• **EXERCISE PROMPT**:
Leave the pictures out and return every line below exactly.

• **Extracted data entries**:
______

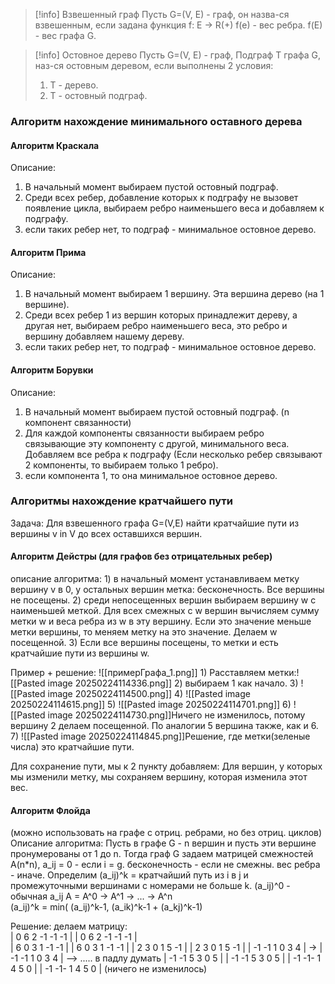 >[!info] Взвешенный граф
>Пусть G=(V, E) - граф, он назва-ся взвешенным, если задана функция f: E -> R(+)
>f(e) - вес ребра.
>f(E) - вес графа G.

>[!info] Остовное дерево
>Пусть G=(V, E) - граф, 
>Подграф T графа G, наз-ся остовным деревом, если выполнены 2 условия:
>1) T - дерево.
>2) T - остовный подграф.

### Алгоритм нахождение минимального оставного дерева
#### Алгоритм Краскала
Описание:
1) В начальный момент выбираем пустой остовный подграф.
2) Среди всех ребер, добавление которых к подграфу не вызовет появление цикла, выбираем ребро наименьшего веса и добавляем к подграфу.
3) если таких ребер нет, то подграф - минимальное остовное дерево.

#### Алгоритм Прима
Описание:
1) В начальный момент выбираем 1 вершину. Эта вершина дерево (на 1 вершине).
2) Среди всех ребер 1 из вершин которых принадлежит дереву, а другая нет, выбираем ребро наименьшего веса, это ребро и вершину добавляем нашему дереву.
3) если таких ребер нет, то подграф - минимальное остовное дерево.

#### Алгоритм Борувки
Описание:
1) В начальный момент выбираем пустой остовный подграф. (n компонент связанности)
2) Для каждой компоненты связанности выбираем ребро связывающие эту компоненту с другой, минимального веса. Добавляем все ребра к подграфу (Если несколько ребер связывают 2 компоненты, то выбираем только 1 ребро).
3) если компонента 1, то она минимальное остовное дерево.
### Алгоритмы нахождение кратчайшего пути
Задача: Для взвешенного графа G=(V,E) найти кратчайшие пути из вершины v in V до всех оставшихся вершин.
#### Алгоритм Дейстры (для графов без отрицательных ребер)
описание алгоритма:
	1) в начальный момент устанавливаем метку вершину v в 0, у остальных вершин метка: бесконечность. Все вершины не посещены.
	2) среди непосещенных вершин выбираем вершину w с наименьшей меткой. Для всех смежных с w вершин вычисляем сумму метки w и веса ребра из w в эту вершину. Если это значение меньше метки вершины, то меняем метку на это значение. Делаем w посещенной.
	3) Если все вершины посещены, то метки и есть кратчайшие пути из вершины w.

Пример + решение:
![[примерГрафа_1.png]]
	1) Расставляем метки:![[Pasted image 20250224114336.png]]
	2) выбираем 1 как начало.
	3) ![[Pasted image 20250224114500.png]]
	4) ![[Pasted image 20250224114615.png]]
	5) ![[Pasted image 20250224114701.png]]
	6) ![[Pasted image 20250224114730.png]]Ничего не изменилось, потому вершину 2 делаем посещенной. По аналогии 5 вершина также, как и 6.
	7) ![[Pasted image 20250224114845.png]]Решение, где метки(зеленые числа) это кратчайшие пути.

Для сохранение пути, мы к 2 пункту добавляем:
Для вершин, у которых мы изменили метку, мы сохраняем вершину, которая изменила этот вес.


#### Алгоритм Флойда
(можно использовать на графе с отриц. ребрами, но без отриц. циклов)
Описание алгоритма:
	Пусть в графе G - n вершин и пусть эти вершине пронумерованы от 1 до n. Тогда граф G задаем матрицей смежностей A(n\*n), a_ij =
	   0 - если i = g.
	   бесконечность - если не смежны.
	   вес ребра - иначе.
	Определим (a_ij)^k = кратчайший путь из i в j и промежуточными вершинами с номерами не больше k.
	(a_ij)^0 - обычная a_ij
	A = A^0 -> A^1 -> ... -> A^n 	 
	(a_ij)^k = min( (a_ij)^k-1,  (a_ik)^k-1 +  (a_kj)^k-1)

Решение:
делаем матрицу:          
|  0  6  2 -1 -1 -1 |         |  0  6  2 -1 -1 -1 |   
|  6  0  3  1 -1 -1 |         |  6  0  3  1 -1 -1 | 
|  2  3  0  1  5 -1 |          |  2  3  0  1  5 -1 |
| -1 -1 1  0  3  4 |    ->  | -1 -1 1  0  3  4 | --> ..... в падлу думать
| -1 -1 5  3  0  5 |          | -1 -1 5  3  0  5 |
| -1 -1- 1 4 5  0 |           | -1 -1- 1 4 5  0 |
                  (ничего не изменилось)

______

• **TASK RESPONSE**:
 >[!info] Взвешенный граф
>Пусть G=(V, E) - граф, он назва-ся взвешенным, если задана функция f: E -> R(+)
>f(e) - вес ребра.
>f(E) - вес графа G.

>[!info] Остовное дерево
>Пусть G=(V, E) - граф, 
>Подграф T графа G, наз-ся остовным деревом, если выполнены 2 условия:
>1) T - дерево.
>2) T - остовный подграф.

### Алгоритм нахождение минимального оставного дерева
#### Алгоритм Краскала
Описание:
1) В начальный момент выбираем пустой остовный подграф.
2) Среди всех ребер, добавление которых к подграфу не вызовет появление цикла, выбираем ребро наименьшего веса и добавляем к подграфу.
3) если таких ребер нет, то подграф - минимальное остовное дерево.

#### Алгоритм Прима
Описание:
1) В начальный момент выбираем 1 вершину. Эта вершина дерево (на 1 вершине).
2) Среди всех ребер 1 из вершин которых принадлежит дереву, а другая нет, выбираем ребро наименьшего веса, это ребро и вершину добавляем нашему дереву.
3) если таких ребер нет, то подграф - минимальное остовное дерево.

#### Алгоритм Борувки
Описание:
1) В начальный момент выбираем пустой остовный подграф. (n компонент связанности)
2) Для каждой компоненты связанности выбираем ребро связывающие эту компоненту с другой, минимального веса. Добавляем все ребра к подграфу (Если несколько ребер связывают 2 компоненты, то выбираем только 1 ребро).
3) если компонента 1, то она минимальное остовное дерево.
### Алгоритмы нахождение кратчайшего пути
Задача: Для взвешенного графа G=(V,E) найти кратчайшие пути из вершины v in V до всех оставшихся вершин.
#### Алгоритм Дейстры (для графов без отрицательных ребер)
описание алгоритма:
	1) в начальный момент устанавливаем метку вершину v в 0, у остальных вершин метка: бесконечность. Все вершины не посещены.
	2) среди непосещенных вершин выбираем вершину w с наименьшей меткой. Для всех смежных с w вершин вычисляем сумму метки w и веса ребра из w в эту вершину. Если это значение меньше метки вершины, то меняем метку на это значение. Делаем w посещенной.
	3) Если все вершины посещены, то метки и есть кратчайшие пути из вершины w.

Пример + решение:
![[примерГрафа_1.png]]
	1) Расставляем метки:![[Pasted image 20250224114336.png]]
	2) выбираем 1 как начало.
	3) ![[Pasted image 20250224114500.png]]
	4) ![[Pasted image 20250224114615.png]]
	5) ![[Pasted image 20250224114701.png]]
	6) ![[Pasted image 20250224114730.png]]Ничего не изменилось, потому вершину 2 делаем посещенной. По аналогии 5 вершина также, как и 6.
	7) ![[Pasted image 20250224114845.png]]Решение, где метки(зеленые числа) это кратчайшие пути.

Для сохранение пути, мы к 2 пункту добавляем:
Для вершин, у которых мы изменили метку, мы сохраняем вершину, которая изменила этот вес.


#### Алгоритм Флойда
(можно использовать на графе с отриц. ребрами, но без отриц. циклов)
Описание алгоритма:
	Пусть в графе G - n вершин и пусть эти вершине пронумерованы от 1 до n. Тогда граф G задаем матрицей смежностей A(n\*n), a_ij =
	   0 - если i = g.
	   бесконечность - если не смежны.
	   вес ребра - иначе.
	Определим (a_ij)^k = кратчайший путь из i в j и промежуточными вершинами с номерами не больше k.
	(a_ij)^0 - обычная a_ij
	A = A^0 -> A^1 -> ... -> A^n 	 
	(a_ij)^k = min( (a_ij)^k-1,  (a_ik)^k-1 +  (a_kj)^k-1)

Решение:
делаем матрицу:          
|  0  6  2 -1 -1 -1 |         |  0  6  2 -1 -1 -1 |   
|  6  0  3  1 -1 -1 |         |  6  0  3  1 -1 -1 | 
|  2  3  0  1  5 -1 |          |  2  3  0  1  5 -1 |
| -1 -1 1  0  3  4 |    ->  | -1 -1 1  0  3  4 | --> ..... в падлу думать
| -1 -1 5  3  0  5 |          | -1 -1 5  3  0  5 |
| -1 -1- 1 4 5  0 |           | -1 -1- 1 4 5  0 |
                  (ничего не изменилось)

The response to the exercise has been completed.